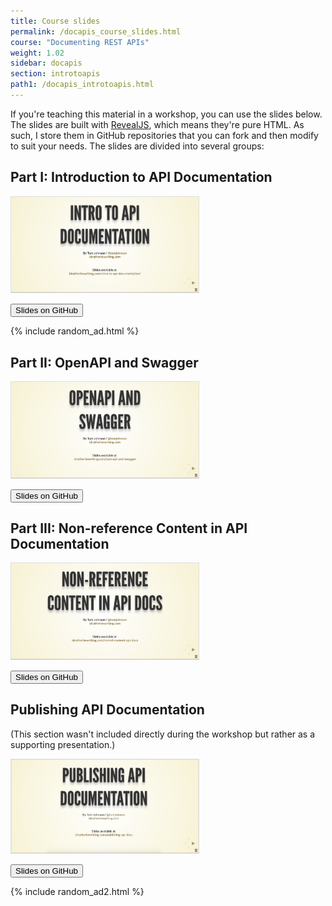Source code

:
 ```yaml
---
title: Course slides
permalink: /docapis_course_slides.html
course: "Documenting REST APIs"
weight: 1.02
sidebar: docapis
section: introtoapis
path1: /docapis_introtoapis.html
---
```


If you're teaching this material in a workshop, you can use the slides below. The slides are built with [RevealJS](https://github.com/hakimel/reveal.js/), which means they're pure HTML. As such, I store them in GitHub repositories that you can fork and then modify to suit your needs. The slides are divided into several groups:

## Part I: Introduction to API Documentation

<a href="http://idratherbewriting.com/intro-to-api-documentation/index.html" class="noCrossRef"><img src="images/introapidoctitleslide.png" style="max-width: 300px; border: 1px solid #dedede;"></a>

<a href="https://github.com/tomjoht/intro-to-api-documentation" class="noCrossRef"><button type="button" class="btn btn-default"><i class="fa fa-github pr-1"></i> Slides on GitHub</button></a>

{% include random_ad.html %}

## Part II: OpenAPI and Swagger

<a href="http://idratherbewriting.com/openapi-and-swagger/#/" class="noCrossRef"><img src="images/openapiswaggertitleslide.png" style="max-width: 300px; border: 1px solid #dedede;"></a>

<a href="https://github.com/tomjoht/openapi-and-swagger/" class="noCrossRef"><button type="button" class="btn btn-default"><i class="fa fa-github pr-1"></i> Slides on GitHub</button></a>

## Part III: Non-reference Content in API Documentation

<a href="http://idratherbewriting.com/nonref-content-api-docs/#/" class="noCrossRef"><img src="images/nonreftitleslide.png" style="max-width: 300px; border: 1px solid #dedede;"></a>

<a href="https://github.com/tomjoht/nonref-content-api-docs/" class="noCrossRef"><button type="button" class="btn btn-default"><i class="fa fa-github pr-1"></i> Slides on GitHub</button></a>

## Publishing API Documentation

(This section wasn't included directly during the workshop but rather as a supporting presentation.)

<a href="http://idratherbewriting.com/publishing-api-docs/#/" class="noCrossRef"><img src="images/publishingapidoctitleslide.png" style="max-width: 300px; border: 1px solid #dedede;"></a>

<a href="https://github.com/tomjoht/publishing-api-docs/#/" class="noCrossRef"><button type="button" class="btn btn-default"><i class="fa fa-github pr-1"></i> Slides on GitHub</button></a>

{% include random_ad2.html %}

+ + +

> [Your instructions]
Omit the pictures, then output the rest of the listing exactly.

> [Output]
Source code

:
 ```yaml
---
title: Course slides
permalink: /docapis_course_slides.html
course: "Documenting REST APIs"
weight: 1.02
sidebar: docapis
section: introtoapis
path1: /docapis_introtoapis.html
---
```


If you're teaching this material in a workshop, you can use the slides below. The slides are built with [RevealJS](https://github.com/hakimel/reveal.js/), which means they're pure HTML. As such, I store them in GitHub repositories that you can fork and then modify to suit your needs. The slides are divided into several groups:

## Part I: Introduction to API Documentation

<a href="http://idratherbewriting.com/intro-to-api-documentation/index.html" class="noCrossRef"><img src="images/introapidoctitleslide.png" style="max-width: 300px; border: 1px solid #dedede;"></a>

<a href="https://github.com/tomjoht/intro-to-api-documentation" class="noCrossRef"><button type="button" class="btn btn-default"><i class="fa fa-github pr-1"></i> Slides on GitHub</button></a>

{% include random_ad.html %}

## Part II: OpenAPI and Swagger

<a href="http://idratherbewriting.com/openapi-and-swagger/#/" class="noCrossRef"><img src="images/openapiswaggertitleslide.png" style="max-width: 300px; border: 1px solid #dedede;"></a>

<a href="https://github.com/tomjoht/openapi-and-swagger/" class="noCrossRef"><button type="button" class="btn btn-default"><i class="fa fa-github pr-1"></i> Slides on GitHub</button></a>

## Part III: Non-reference Content in API Documentation

<a href="http://idratherbewriting.com/nonref-content-api-docs/#/" class="noCrossRef"><img src="images/nonreftitleslide.png" style="max-width: 300px; border: 1px solid #dedede;"></a>

<a href="https://github.com/tomjoht/nonref-content-api-docs/" class="noCrossRef"><button type="button" class="btn btn-default"><i class="fa fa-github pr-1"></i> Slides on GitHub</button></a>

## Publishing API Documentation

(This section wasn't included directly during the workshop but rather as a supporting presentation.)

<a href="http://idratherbewriting.com/publishing-api-docs/#/" class="noCrossRef"><img src="images/publishingapidoctitleslide.png" style="max-width: 300px; border: 1px solid #dedede;"></a>

<a href="https://github.com/tomjoht/publishing-api-docs/#/" class="noCrossRef"><button type="button" class="btn btn-default"><i class="fa fa-github pr-1"></i> Slides on GitHub</button></a>

{% include random_ad2.html %}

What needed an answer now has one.